When you reach the entries below, transcribe each one exactly as it stands.

** Recorded data **
-- Opening Marker --

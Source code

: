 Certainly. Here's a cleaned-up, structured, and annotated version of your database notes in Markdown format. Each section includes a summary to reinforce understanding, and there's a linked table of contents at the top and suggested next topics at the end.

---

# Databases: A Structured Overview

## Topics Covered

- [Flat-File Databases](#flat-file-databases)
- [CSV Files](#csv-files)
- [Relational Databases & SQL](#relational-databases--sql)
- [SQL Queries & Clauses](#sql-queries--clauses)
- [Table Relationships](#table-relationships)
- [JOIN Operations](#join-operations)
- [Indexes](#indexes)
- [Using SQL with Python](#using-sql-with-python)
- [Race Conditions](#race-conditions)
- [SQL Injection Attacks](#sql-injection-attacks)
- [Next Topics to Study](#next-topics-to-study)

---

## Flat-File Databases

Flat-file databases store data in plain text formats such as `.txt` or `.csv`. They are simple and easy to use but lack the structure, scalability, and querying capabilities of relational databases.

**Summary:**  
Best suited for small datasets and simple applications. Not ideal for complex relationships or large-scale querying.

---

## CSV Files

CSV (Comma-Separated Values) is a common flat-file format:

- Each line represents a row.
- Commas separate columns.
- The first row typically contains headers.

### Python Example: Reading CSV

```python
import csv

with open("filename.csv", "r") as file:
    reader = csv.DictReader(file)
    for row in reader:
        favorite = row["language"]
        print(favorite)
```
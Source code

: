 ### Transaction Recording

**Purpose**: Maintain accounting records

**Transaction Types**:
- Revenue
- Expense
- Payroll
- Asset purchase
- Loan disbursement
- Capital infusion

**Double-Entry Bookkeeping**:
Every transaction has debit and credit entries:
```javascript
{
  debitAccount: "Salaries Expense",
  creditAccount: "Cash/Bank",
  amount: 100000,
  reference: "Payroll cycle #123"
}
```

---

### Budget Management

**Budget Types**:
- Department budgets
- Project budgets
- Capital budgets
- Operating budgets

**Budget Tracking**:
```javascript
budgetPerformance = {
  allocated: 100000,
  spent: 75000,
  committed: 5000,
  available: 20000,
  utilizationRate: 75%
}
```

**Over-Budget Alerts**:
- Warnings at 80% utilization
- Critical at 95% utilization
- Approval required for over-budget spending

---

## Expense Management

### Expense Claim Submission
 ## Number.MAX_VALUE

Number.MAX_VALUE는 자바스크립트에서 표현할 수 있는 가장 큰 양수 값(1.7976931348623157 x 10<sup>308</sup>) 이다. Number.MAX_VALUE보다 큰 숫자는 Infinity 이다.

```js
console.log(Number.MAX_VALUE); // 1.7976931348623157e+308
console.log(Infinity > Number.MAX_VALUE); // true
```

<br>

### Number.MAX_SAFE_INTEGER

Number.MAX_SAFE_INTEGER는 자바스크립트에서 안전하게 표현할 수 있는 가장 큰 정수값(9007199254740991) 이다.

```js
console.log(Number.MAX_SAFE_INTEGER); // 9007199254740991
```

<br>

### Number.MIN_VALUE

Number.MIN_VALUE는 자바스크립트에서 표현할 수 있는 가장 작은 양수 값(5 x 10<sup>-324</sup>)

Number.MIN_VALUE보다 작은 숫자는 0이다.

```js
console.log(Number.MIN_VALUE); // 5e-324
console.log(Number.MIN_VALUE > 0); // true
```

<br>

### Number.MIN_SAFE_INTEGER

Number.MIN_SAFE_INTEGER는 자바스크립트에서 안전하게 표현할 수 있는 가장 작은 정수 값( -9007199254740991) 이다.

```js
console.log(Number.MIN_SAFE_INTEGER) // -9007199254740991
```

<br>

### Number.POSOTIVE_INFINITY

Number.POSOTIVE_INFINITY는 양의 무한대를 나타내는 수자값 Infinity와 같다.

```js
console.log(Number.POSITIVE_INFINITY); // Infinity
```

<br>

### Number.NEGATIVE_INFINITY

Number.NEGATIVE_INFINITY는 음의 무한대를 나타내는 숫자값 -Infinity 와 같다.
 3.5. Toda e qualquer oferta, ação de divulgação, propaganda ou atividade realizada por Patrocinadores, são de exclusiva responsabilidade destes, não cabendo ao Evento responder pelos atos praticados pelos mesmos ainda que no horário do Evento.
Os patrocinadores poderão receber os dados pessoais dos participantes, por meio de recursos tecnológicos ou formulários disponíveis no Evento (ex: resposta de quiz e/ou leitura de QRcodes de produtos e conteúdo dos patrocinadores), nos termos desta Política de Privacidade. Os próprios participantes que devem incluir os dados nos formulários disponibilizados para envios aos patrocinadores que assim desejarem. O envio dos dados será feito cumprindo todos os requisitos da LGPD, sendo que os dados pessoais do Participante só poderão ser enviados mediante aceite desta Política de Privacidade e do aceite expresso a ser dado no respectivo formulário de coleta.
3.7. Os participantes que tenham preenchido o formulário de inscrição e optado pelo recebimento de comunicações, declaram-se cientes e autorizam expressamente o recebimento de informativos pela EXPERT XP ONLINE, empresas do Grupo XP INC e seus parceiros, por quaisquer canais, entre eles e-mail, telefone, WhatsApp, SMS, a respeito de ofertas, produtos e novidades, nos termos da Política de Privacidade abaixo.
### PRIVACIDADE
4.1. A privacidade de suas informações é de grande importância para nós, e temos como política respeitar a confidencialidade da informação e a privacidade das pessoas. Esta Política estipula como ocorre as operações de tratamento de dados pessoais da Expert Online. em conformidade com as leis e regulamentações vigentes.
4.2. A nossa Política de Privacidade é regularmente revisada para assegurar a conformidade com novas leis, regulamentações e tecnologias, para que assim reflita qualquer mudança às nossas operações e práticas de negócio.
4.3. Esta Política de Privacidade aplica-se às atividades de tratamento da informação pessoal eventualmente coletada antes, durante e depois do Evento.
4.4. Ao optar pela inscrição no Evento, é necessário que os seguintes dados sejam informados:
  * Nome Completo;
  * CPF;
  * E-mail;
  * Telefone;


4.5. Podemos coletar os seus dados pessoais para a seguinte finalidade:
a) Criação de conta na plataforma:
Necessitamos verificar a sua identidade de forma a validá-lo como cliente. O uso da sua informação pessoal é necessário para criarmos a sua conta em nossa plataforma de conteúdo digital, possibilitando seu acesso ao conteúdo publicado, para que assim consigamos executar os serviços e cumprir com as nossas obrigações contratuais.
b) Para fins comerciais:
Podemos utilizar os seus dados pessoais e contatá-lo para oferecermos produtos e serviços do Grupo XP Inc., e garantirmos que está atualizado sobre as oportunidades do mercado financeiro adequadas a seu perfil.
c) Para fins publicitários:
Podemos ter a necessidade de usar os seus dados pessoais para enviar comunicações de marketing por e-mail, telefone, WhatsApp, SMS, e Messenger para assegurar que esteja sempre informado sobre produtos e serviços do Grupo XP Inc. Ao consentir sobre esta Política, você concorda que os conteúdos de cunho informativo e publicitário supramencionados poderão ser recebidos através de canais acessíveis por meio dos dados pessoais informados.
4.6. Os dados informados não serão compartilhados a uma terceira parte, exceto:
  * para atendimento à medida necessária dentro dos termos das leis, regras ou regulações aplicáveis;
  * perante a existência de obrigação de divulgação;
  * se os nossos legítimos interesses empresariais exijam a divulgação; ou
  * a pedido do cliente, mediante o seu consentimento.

-- Closing Marker --

** Completed task **
Source code

: Certainly. Here's a cleaned-up, structured, and annotated version of your database notes in Markdown format. Each section includes a summary to reinforce understanding, and there's a linked table of contents at the top and suggested next topics at the end.

---

# Databases: A Structured Overview

## Topics Covered

- [Flat-File Databases](#flat-file-databases)
- [CSV Files](#csv-files)
- [Relational Databases & SQL](#relational-databases--sql)
- [SQL Queries & Clauses](#sql-queries--clauses)
- [Table Relationships](#table-relationships)
- [JOIN Operations](#join-operations)
- [Indexes](#indexes)
- [Using SQL with Python](#using-sql-with-python)
- [Race Conditions](#race-conditions)
- [SQL Injection Attacks](#sql-injection-attacks)
- [Next Topics to Study](#next-topics-to-study)

---

## Flat-File Databases

Flat-file databases store data in plain text formats such as `.txt` or `.csv`. They are simple and easy to use but lack the structure, scalability, and querying capabilities of relational databases.

**Summary:**  
Best suited for small datasets and simple applications. Not ideal for complex relationships or large-scale querying.

---

## CSV Files

CSV (Comma-Separated Values) is a common flat-file format:

- Each line represents a row.
- Commas separate columns.
- The first row typically contains headers.

### Python Example: Reading CSV

```python
import csv

with open("filename.csv", "r") as file:
    reader = csv.DictReader(file)
    for row in reader:
        favorite = row["language"]
        print(favorite)
```
Source code

: ### Transaction Recording

**Purpose**: Maintain accounting records

**Transaction Types**:
- Revenue
- Expense
- Payroll
- Asset purchase
- Loan disbursement
- Capital infusion

**Double-Entry Bookkeeping**:
Every transaction has debit and credit entries:
```javascript
{
  debitAccount: "Salaries Expense",
  creditAccount: "Cash/Bank",
  amount: 100000,
  reference: "Payroll cycle #123"
}
```

---

### Budget Management

**Budget Types**:
- Department budgets
- Project budgets
- Capital budgets
- Operating budgets

**Budget Tracking**:
```javascript
budgetPerformance = {
  allocated: 100000,
  spent: 75000,
  committed: 5000,
  available: 20000,
  utilizationRate: 75%
}
```

**Over-Budget Alerts**:
- Warnings at 80% utilization
- Critical at 95% utilization
- Approval required for over-budget spending

---

## Expense Management

### Expense Claim Submission
 ## Number.MAX_VALUE

Number.MAX_VALUE는 자바스크립트에서 표현할 수 있는 가장 큰 양수 값(1.7976931348623157 x 10<sup>308</sup>) 이다. Number.MAX_VALUE보다 큰 숫자는 Infinity 이다.

```js
console.log(Number.MAX_VALUE); // 1.7976931348623157e+308
console.log(Infinity > Number.MAX_VALUE); // true
```

<br>

### Number.MAX_SAFE_INTEGER

Number.MAX_SAFE_INTEGER는 자바스크립트에서 안전하게 표현할 수 있는 가장 큰 정수값(9007199254740991) 이다.

```js
console.log(Number.MAX_SAFE_INTEGER); // 9007199254740991
```

<br>

### Number.MIN_VALUE

Number.MIN_VALUE는 자바스크립트에서 표현할 수 있는 가장 작은 양수 값(5 x 10<sup>-324</sup>)

Number.MIN_VALUE보다 작은 숫자는 0이다.

```js
console.log(Number.MIN_VALUE); // 5e-324
console.log(Number.MIN_VALUE > 0); // true
```

<br>

### Number.MIN_SAFE_INTEGER

Number.MIN_SAFE_INTEGER는 자바스크립트에서 안전하게 표현할 수 있는 가장 작은 정수 값( -9007199254740991) 이다.

```js
console.log(Number.MIN_SAFE_INTEGER) // -9007199254740991
```

<br>

### Number.POSOTIVE_INFINITY

Number.POSOTIVE_INFINITY는 양의 무한대를 나타내는 수자값 Infinity와 같다.

```js
console.log(Number.POSITIVE_INFINITY); // Infinity
```

<br>

### Number.NEGATIVE_INFINITY

Number.NEGATIVE_INFINITY는 음의 무한대를 나타내는 숫자값 -Infinity 와 같다.
 3.5. Toda e qualquer oferta, ação de divulgação, propaganda ou atividade realizada por Patrocinadores, são de exclusiva responsabilidade destes, não cabendo ao Evento responder pelos atos praticados pelos mesmos ainda que no horário do Evento.
Os patrocinadores poderão receber os dados pessoais dos participantes, por meio de recursos tecnológicos ou formulários disponíveis no Evento (ex: resposta de quiz e/ou leitura de QRcodes de produtos e conteúdo dos patrocinadores), nos termos desta Política de Privacidade. Os próprios participantes que devem incluir os dados nos formulários disponibilizados para envios aos patrocinadores que assim desejarem. O envio dos dados será feito cumprindo todos os requisitos da LGPD, sendo que os dados pessoais do Participante só poderão ser enviados mediante aceite desta Política de Privacidade e do aceite expresso a ser dado no respectivo formulário de coleta.
3.7. Os participantes que tenham preenchido o formulário de inscrição e optado pelo recebimento de comunicações, declaram-se cientes e autorizam expressamente o recebimento de informativos pela EXPERT XP ONLINE, empresas do Grupo XP INC e seus parceiros, por quaisquer canais, entre eles e-mail, telefone, WhatsApp, SMS, a respeito de ofertas, produtos e novidades, nos termos da Política de Privacidade abaixo.
### PRIVACIDADE
4.1. A privacidade de suas informações é de grande importância para nós, e temos como política respeitar a confidencialidade da informação e a privacidade das pessoas. Esta Política estipula como ocorre as operações de tratamento de dados pessoais da Expert Online. em conformidade com as leis e regulamentações vigentes.
4.2. A nossa Política de Privacidade é regularmente revisada para assegurar a conformidade com novas leis, regulamentações e tecnologias, para que assim reflita qualquer mudança às nossas operações e práticas de negócio.
4.3. Esta Política de Privacidade aplica-se às atividades de tratamento da informação pessoal eventualmente coletada antes, durante e depois do Evento.
4.4. Ao optar pela inscrição no Evento, é necessário que os seguintes dados sejam informados:
  * Nome Completo;
  * CPF;
  * E-mail;
  * Telefone;


4.5. Podemos coletar os seus dados pessoais para a seguinte finalidade:
a) Criação de conta na plataforma:
Necessitamos verificar a sua identidade de forma a validá-lo como cliente. O uso da sua informação pessoal é necessário para criarmos a sua conta em nossa plataforma de conteúdo digital, possibilitando seu acesso ao conteúdo publicado, para que assim consigamos executar os serviços e cumprir com as nossas obrigações contratuais.
b) Para fins comerciais:
Podemos utilizar os seus dados pessoais e contatá-lo para oferecermos produtos e serviços do Grupo XP Inc., e garantirmos que está atualizado sobre as oportunidades do mercado financeiro adequadas a seu perfil.
c) Para fins publicitários:
Podemos ter a necessidade de usar os seus dados pessoais para enviar comunicações de marketing por e-mail, telefone, WhatsApp, SMS, e Messenger para assegurar que esteja sempre informado sobre produtos e serviços do Grupo XP Inc. Ao consentir sobre esta Política, você concorda que os conteúdos de cunho informativo e publicitário supramencionados poderão ser recebidos através de canais acessíveis por meio dos dados pessoais informados.
4.6. Os dados informados não serão compartilhados a uma terceira parte, exceto:
  * para atendimento à medida necessária dentro dos termos das leis, regras ou regulações aplicáveis;
  * perante a existência de obrigação de divulgação;
  * se os nossos legítimos interesses empresariais exijam a divulgação; ou
  * a pedido do cliente, mediante o seu consentimento.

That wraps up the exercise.